╭─ Data extracts
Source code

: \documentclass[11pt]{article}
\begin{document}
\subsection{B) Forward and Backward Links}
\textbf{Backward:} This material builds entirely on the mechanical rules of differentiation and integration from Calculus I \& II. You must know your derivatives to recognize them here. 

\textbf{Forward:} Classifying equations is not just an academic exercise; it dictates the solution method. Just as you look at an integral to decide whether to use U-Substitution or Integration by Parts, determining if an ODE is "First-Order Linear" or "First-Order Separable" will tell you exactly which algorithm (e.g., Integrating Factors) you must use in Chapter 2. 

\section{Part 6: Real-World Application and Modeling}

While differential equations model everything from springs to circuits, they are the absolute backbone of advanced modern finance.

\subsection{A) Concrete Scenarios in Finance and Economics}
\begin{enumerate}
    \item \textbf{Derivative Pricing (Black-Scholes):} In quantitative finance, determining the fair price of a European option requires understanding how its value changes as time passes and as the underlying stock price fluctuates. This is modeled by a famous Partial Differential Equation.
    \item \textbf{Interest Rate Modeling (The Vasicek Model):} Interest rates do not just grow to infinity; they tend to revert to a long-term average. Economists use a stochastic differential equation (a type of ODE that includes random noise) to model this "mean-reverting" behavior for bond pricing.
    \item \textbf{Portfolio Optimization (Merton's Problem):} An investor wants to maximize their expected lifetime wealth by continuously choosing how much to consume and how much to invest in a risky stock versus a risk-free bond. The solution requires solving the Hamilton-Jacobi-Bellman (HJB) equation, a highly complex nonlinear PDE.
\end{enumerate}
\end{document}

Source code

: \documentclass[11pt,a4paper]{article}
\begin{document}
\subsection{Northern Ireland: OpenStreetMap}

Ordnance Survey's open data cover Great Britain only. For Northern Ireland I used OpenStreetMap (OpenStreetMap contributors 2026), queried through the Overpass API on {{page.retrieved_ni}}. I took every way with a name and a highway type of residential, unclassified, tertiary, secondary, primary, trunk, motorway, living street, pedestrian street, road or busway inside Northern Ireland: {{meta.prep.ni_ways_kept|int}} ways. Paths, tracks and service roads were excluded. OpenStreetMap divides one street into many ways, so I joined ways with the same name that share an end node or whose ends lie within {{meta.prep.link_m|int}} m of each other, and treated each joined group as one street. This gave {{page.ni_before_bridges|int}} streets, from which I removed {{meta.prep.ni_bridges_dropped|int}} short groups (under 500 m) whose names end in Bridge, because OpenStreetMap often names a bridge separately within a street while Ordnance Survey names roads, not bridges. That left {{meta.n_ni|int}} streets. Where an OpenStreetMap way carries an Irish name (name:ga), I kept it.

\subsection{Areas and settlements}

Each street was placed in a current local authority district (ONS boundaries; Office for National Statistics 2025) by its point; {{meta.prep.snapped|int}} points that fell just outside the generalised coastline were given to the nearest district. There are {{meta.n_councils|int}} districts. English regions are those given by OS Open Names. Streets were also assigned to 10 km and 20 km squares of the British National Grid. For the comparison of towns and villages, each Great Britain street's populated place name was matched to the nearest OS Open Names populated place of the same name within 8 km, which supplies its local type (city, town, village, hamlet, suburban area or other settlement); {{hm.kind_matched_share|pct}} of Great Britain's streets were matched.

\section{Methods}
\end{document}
╰─
Reproduce every record above exactly as it is written.

Source code

: \documentclass[11pt]{article}
\begin{document}
\subsection{B) Forward and Backward Links}
\textbf{Backward:} This material builds entirely on the mechanical rules of differentiation and integration from Calculus I \& II. You must know your derivatives to recognize them here. 

\textbf{Forward:} Classifying equations is not just an academic exercise; it dictates the solution method. Just as you look at an integral to decide whether to use U-Substitution or Integration by Parts, determining if an ODE is "First-Order Linear" or "First-Order Separable" will tell you exactly which algorithm (e.g., Integrating Factors) you must use in Chapter 2. 

\section{Part 6: Real-World Application and Modeling}

While differential equations model everything from springs to circuits, they are the absolute backbone of advanced modern finance.

\subsection{A) Concrete Scenarios in Finance and Economics}
\begin{enumerate}
    \item \textbf{Derivative Pricing (Black-Scholes):} In quantitative finance, determining the fair price of a European option requires understanding how its value changes as time passes and as the underlying stock price fluctuates. This is modeled by a famous Partial Differential Equation.
    \item \textbf{Interest Rate Modeling (The Vasicek Model):} Interest rates do not just grow to infinity; they tend to revert to a long-term average. Economists use a stochastic differential equation (a type of ODE that includes random noise) to model this "mean-reverting" behavior for bond pricing.
    \item \textbf{Portfolio Optimization (Merton's Problem):} An investor wants to maximize their expected lifetime wealth by continuously choosing how much to consume and how much to invest in a risky stock versus a risk-free bond. The solution requires solving the Hamilton-Jacobi-Bellman (HJB) equation, a highly complex nonlinear PDE.
\end{enumerate}
\end{document}

Source code

: \documentclass[11pt,a4paper]{article}
\begin{document}
\subsection{Northern Ireland: OpenStreetMap}

Ordnance Survey's open data cover Great Britain only. For Northern Ireland I used OpenStreetMap (OpenStreetMap contributors 2026), queried through the Overpass API on {{page.retrieved_ni}}. I took every way with a name and a highway type of residential, unclassified, tertiary, secondary, primary, trunk, motorway, living street, pedestrian street, road or busway inside Northern Ireland: {{meta.prep.ni_ways_kept|int}} ways. Paths, tracks and service roads were excluded. OpenStreetMap divides one street into many ways, so I joined ways with the same name that share an end node or whose ends lie within {{meta.prep.link_m|int}} m of each other, and treated each joined group as one street. This gave {{page.ni_before_bridges|int}} streets, from which I removed {{meta.prep.ni_bridges_dropped|int}} short groups (under 500 m) whose names end in Bridge, because OpenStreetMap often names a bridge separately within a street while Ordnance Survey names roads, not bridges. That left {{meta.n_ni|int}} streets. Where an OpenStreetMap way carries an Irish name (name:ga), I kept it.

\subsection{Areas and settlements}

Each street was placed in a current local authority district (ONS boundaries; Office for National Statistics 2025) by its point; {{meta.prep.snapped|int}} points that fell just outside the generalised coastline were given to the nearest district. There are {{meta.n_councils|int}} districts. English regions are those given by OS Open Names. Streets were also assigned to 10 km and 20 km squares of the British National Grid. For the comparison of towns and villages, each Great Britain street's populated place name was matched to the nearest OS Open Names populated place of the same name within 8 km, which supplies its local type (city, town, village, hamlet, suburban area or other settlement); {{hm.kind_matched_share|pct}} of Great Britain's streets were matched.

\section{Methods}
\end{document}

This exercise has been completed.